7.30 am. I’d slept in!
Which meant I only had a few minutes to catch up on emails and bits and pieces before starting our day.
*scroll. Scroll. Scroll* and then it hit me right in the gut.
3 years ago today, we’d gone on a family outing to a garden centre with my mum to meet my Northern Auntie and Uncle…we had a blast, and mum had uploaded a photo of Mr Plinky and I having a jolly good time playing crazy golf… Simple enough, right? Nope.
See, what no one knows is that in that picture I was actually pregnant. We’d not told anyone, mainly because we were in such denial about it as we only found out a couple of days beforehand… But it was our little secret. Well, I told one of my closest Plymouth girls (who we’d met during our Exeter IVF cycle) because I needed to tell someone who would understand my mix of excitement, confusion and worry, and she turned out to be the most perfect one to tell because through out this whole time she was a huge support. But no one else knew.
We’d got caught out in what’s known as the fertility window after having Boe, even though I had suffered for all these years with infertility and we were thrown into this new world just 3 months after his birth!
We’d had the contraception talk with the nurse at my doctors, as most do at their first major appointment, but we’d come to the decision that we didn’t need anything. Why would we? I’ve been infertile for over 25 years so the thought of putting un-natural chemicals in my body for no reason just seemed pointless to me, especially when you add in the side effects.
Well, clearly Boe did something whilst he was in there, because falling pregnant NATURALLY just wasn’t expected!
It wasn’t to be though, as sadly we miscarried just a few days after the photos were taken.
We knew we were pregnant for less than a week, but the feeling of loss and grief were huge.
I was heartbroken and so very angry with the world. I’d been put on a certain path for the whole of my life, and then given a massive surprise, then pretty much had it snatched away instantly and life had never felt so cruel.
We kept this miscarriage to ourselves for a very long time, because of how much anger and heartbreak it gave us, and this is probably the first time of going public with it, although I know I’d hinted at it happening when we suffered another miscarriage last year.
But it just didn’t feel right to be open with it like I am with most parts of our journey… Plus, what would people think when they found out that after all this time talking about my infertility and struggles, if I turned round and said “hey, so we CAN conceive naturally after all”? Those who didn’t take time to listen to how and why would just think I’m even more insane than what I actually am or even a huge liar ? I guess in some ways it also made me feel like a massive fraud!
But in keeping it to ourselves, compared to how open I am with everything else, kind of made it feel like it didn’t matter, like this pregnancy wasn’t as important as other things we went through, like losing our Exeter pips…. Which I know is just a massive figment of my imagination, as is most things that go through my head….

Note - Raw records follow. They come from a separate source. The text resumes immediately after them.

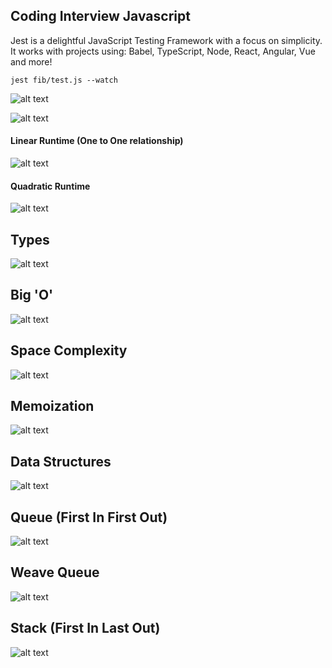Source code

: ## Coding Interview Javascript

Jest is a delightful JavaScript Testing Framework with a focus on simplicity.
It works with projects using: Babel, TypeScript, Node, React, Angular, Vue and more!

```
jest fib/test.js --watch
```

![alt text](https://i.imgur.com/kAN6gIA.png)

![alt text](https://i.imgur.com/c87H5Rb.png)

#### Linear Runtime (One to One relationship)
![alt text](https://i.imgur.com/nm1TemU.png)

#### Quadratic Runtime
![alt text](https://i.imgur.com/okcyMXW.png)

## Types
![alt text](https://i.imgur.com/y1m3E0x.png)

## Big 'O'
![alt text](https://i.imgur.com/3nURDjh.png)

## Space Complexity
![alt text](https://i.imgur.com/tEkM6AK.png)

## Memoization
![alt text](https://i.imgur.com/l70MZzi.png)

## Data Structures
![alt text](https://i.imgur.com/c6wwZrw.png)

## Queue (First In First Out)
![alt text](https://i.imgur.com/OvaW53z.png)

## Weave Queue
![alt text](https://i.imgur.com/ntjsRe3.png)

## Stack (First In Last Out)
![alt text](https://i.imgur.com/BAtzeaT.png)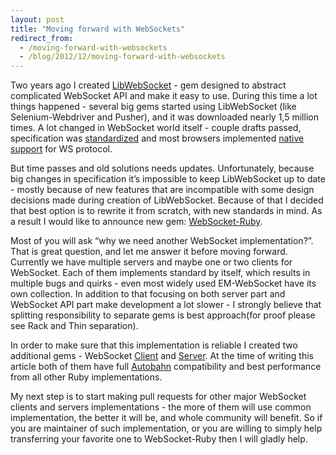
 ```yaml
---
layout: post
title: "Moving forward with WebSockets"
redirect_from:
  - /moving-forward-with-websockets
  - /blog/2012/12/moving-forward-with-websockets
---
```


Two years ago I created [LibWebSocket][libwebsocket] - gem designed to abstract complicated WebSocket API and make it easy to use. During this time a lot things happened - several big gems started using LibWebSocket (like Selenium-Webdriver and Pusher), and it was downloaded nearly 1,5 million times. A lot changed in WebSocket world itself - couple drafts passed, specification was [standardized][standard] and most browsers implemented [native support][support] for WS protocol.

But time passes and old solutions needs updates. Unfortunately, because big changes in specification it’s impossible to keep LibWebSocket up to date - mostly because of new features that are incompatible with some design decisions made during creation of LibWebSocket. Because of that I decided that best option is to rewrite it from scratch, with new standards in mind. As a result I would like to announce new gem: [WebSocket-Ruby][websocket-ruby].

Most of you will ask “why we need another WebSocket implementation?”. That is great question, and let me answer it before moving forward. Currently we have multiple servers and maybe one or two clients for WebSocket. Each of them implements standard by itself, which results in multiple bugs and quirks - even most widely used EM-WebSocket have its own collection. In addition to that focusing on both server part and WebSocket API part make development a lot slower - I strongly believe that splitting responsibility to separate gems is best approach(for proof please see Rack and Thin separation).

In order to make sure that this implementation is reliable I created two additional gems - WebSocket [Client][em-client] and [Server][em-server]. At the time of writing this article both of them have full [Autobahn][autobahn] compatibility and best performance from all other Ruby implementations.

My next step is to start making pull requests for other major WebSocket clients and servers implementations - the more of them will use common implementation, the better it will be, and whole community will benefit. So if you are maintainer of such implementation, or you are willing to simply help transferring your favorite one to WebSocket-Ruby then I will gladly help.

[autobahn]: https://crossbar.io/autobahn/
[em-client]: https://github.com/imanel/websocket-eventmachine-client
[em-server]: https://github.com/imanel/websocket-eventmachine-server
[libwebsocket]: https://rubygems.org/gems/libwebsocket
[standard]: https://datatracker.ietf.org/doc/rfc6455/?include_text=1
[support]: https://caniuse.com/websockets
[websocket-ruby]: https://github.com/imanel/websocket-ruby
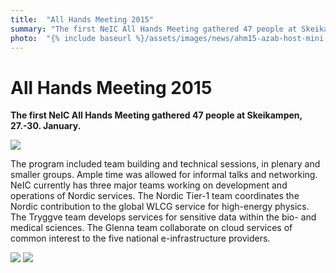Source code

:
 ```yaml
---
title:  "All Hands Meeting 2015" 
summary: "The first NeIC All Hands Meeting gathered 47 people at Skeikampen, 27.-30. January."
photo:  "{% include baseurl %}/assets/images/news/ahm15-azab-host-mini.jpeg"
---
```


All Hands Meeting 2015
======================

**The first NeIC All Hands Meeting gathered 47 people at Skeikampen, 27.-30. January.**

<a href="{% include baseurl %}/assets/images/news/ahm15-azab-host.jpeg"> <img class="smallpic" src="{% include baseurl %}/assets/images/news/ahm15-azab-host-mini.jpeg"> </a>

The program included team building and technical sessions, in plenary and smaller groups. Ample time was allowed for informal talks and networking. NeIC currently has three major teams working on development and operations of Nordic services. The Nordic Tier-1 team coordinates the Nordic contribution to the global WLCG service for high-energy physics. The Tryggve team develops services for sensitive data within the bio- and medical sciences. The Glenna team collaborate on cloud services of common interest to the five national e-infrastructure providers.

<img class="smallpic-left" src="{% include baseurl %}/assets/images/news/ahm15-mbti.jpeg"> <img class="smallpic-left" src="{% include baseurl %}/assets/images/news/ahm15-group-photo.jpeg">
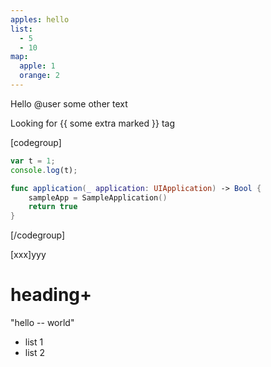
 ```yaml
---
apples: hello
list:
  - 5
  - 10
map:
  apple: 1
  orange: 2
---
```


Hello @user some other text

Looking for {{ some
extra
marked }} tag

[codegroup]

```javascript
var t = 1;
console.log(t);
```
```swift
func application(_ application: UIApplication) -> Bool {
    sampleApp = SampleApplication()
    return true
}
```

[/codegroup]

[xxx]yyy

# heading+

"hello -- world"

 * list 1
 * list 2
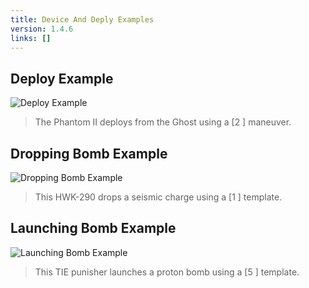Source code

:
 ```yaml
---
title: Device And Deply Examples
version: 1.4.6
links: []
---
```


## Deploy Example

![Deploy Example](Deploy_Example.webp)

> The Phantom II deploys from the Ghost using a [2 <LeftBank />] maneuver.

## Dropping Bomb Example

![Dropping Bomb Example](Dropping_Bomb_Example.webp)

> This HWK-290 drops a seismic charge using a [1 <Straight />] template.

## Launching Bomb Example

![Launching Bomb Example](Launching_Bomb_Example.webp)

> This TIE punisher launches a proton bomb using a [5 <Straight />] template.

Because it DID matter, it WAS important and it still IS painful to remember.
We might be a one and done family, but it doesn’t mean that this loss just didn’t cut us deep…. It was still our second miracle…. It was still our secret surprise.
It was still our 6th twinkle in the sky✨
This was our life now…. If only we knew where it was going to lead us….
Im at peace with it now, obviously. Self care and meditation has helped me come a long way from hating so many parts of my life and myself, and this was one of the things I was able to eventually let go of, and all the bitterness that came along with it…. But sometimes when I remember our journey, or when memories pop up, it knocks me sideways.